When comparing CRRT with IHD in patients who may transition from one to the other over time, a quasi-intention-to-treat approach may be rational. Our study addressed this issue in this way and provides a comprehensive adjusted analysis. In addition, in those patients who, in both trials, were treated with CRRT first because of a high cardiovascular SOFA score, subsequent care differed according to trial protocol only. This makes it possible to assess the adjusted association of a particular trial protocol with renal and patient outcomes, an analysis that has not been possible until now. A similar approach was taken in a recent study of patients involved in two trials of timing or RRT, where only patients allocated to early intervention were assessed [19]. Such study did not find an association between RRT modality and renal recovery. However, the sample size was almost a quarter that of our study, increasing the risk of type II error, and the analysis of recovery was limited by not taking duration of exposure and recovery among survivors into account.

Our findings imply that in the ATN and RENAL trials, after adjustment, receiving CRRT as the first modality of RRT was associated with faster recovery. They also imply that in those patients who went on to survive to at least 28 days, having received IHD as the first RRT modality was independently significantly associated with a greater probability of persistent RRT dependence, a finding which was robust to multiple sensitivity analyses. Finally, they imply that the treatment protocol had a strong association with renal and patient outcomes.

This is a large observational study and the first to use individual patient data from two high-quality large multicenter RCTs from the USA and ANZ. Thus, these findings have a degree of internal and external validity. Moreover, the data were collected independently for the purpose of the trials and without knowledge that this analysis would be performed. Thus, they carry no conceivable ascertainment bias. In addition, the methods used for the analysis considered the effect of death before the event of interest (end of RRT dependence) as a competing risk, adjusted analyses for multiple key baseline characteristics, and included several sensitivity analyses and re-assessments in different cohort, which repeatedly showed the same pattern of delayed and/or decreased recovery. Finally, this study is the first to analyze the association between treatment protocol and renal and patient outcomes in CRRT-first patients.

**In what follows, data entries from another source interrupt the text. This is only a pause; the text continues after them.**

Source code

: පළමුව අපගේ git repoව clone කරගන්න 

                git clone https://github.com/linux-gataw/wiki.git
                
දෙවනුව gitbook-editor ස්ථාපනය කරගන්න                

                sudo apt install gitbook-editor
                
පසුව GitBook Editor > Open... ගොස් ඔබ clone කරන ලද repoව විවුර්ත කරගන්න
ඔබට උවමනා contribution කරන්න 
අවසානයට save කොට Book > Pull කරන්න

We acknowledge several limitations. First, our study is observational in nature. Thus, unmeasured confounding could have affected the results. We can only report associations, not causation, and the findings can only be considered hypothesis generating. Second, in the RENAL trial, all patients received only CRRT, while, in the ATN trial, they received both CRRT and IHD depending on their hemodynamic state. Thus, all IHD patients are from the ATN trial, creating additional bias. Such possible “trial protocol effect” was supported by the analysis of patients with high cardiovascular SOFA scores. Third, independent of trial design, time from ICU admission to randomization was longer in the ATN trial. However, illness severity scores and laboratory tests at RRT initiation were nearly identical and time-to-intervention difference was adjusted for. Fourth, although we mainly focused on RRT dependence at day 28 as the primary outcome in order to maximize power, we acknowledge that there is no consensus on the definition of persistent RRT dependence after AKI. Finally, the association between treatment protocol and renal and patient outcomes in CRRT-first patient may not reflect just the impact of the treatment protocol itself but also the impact of other unmeasured practice variation differences between the USA and ANZ.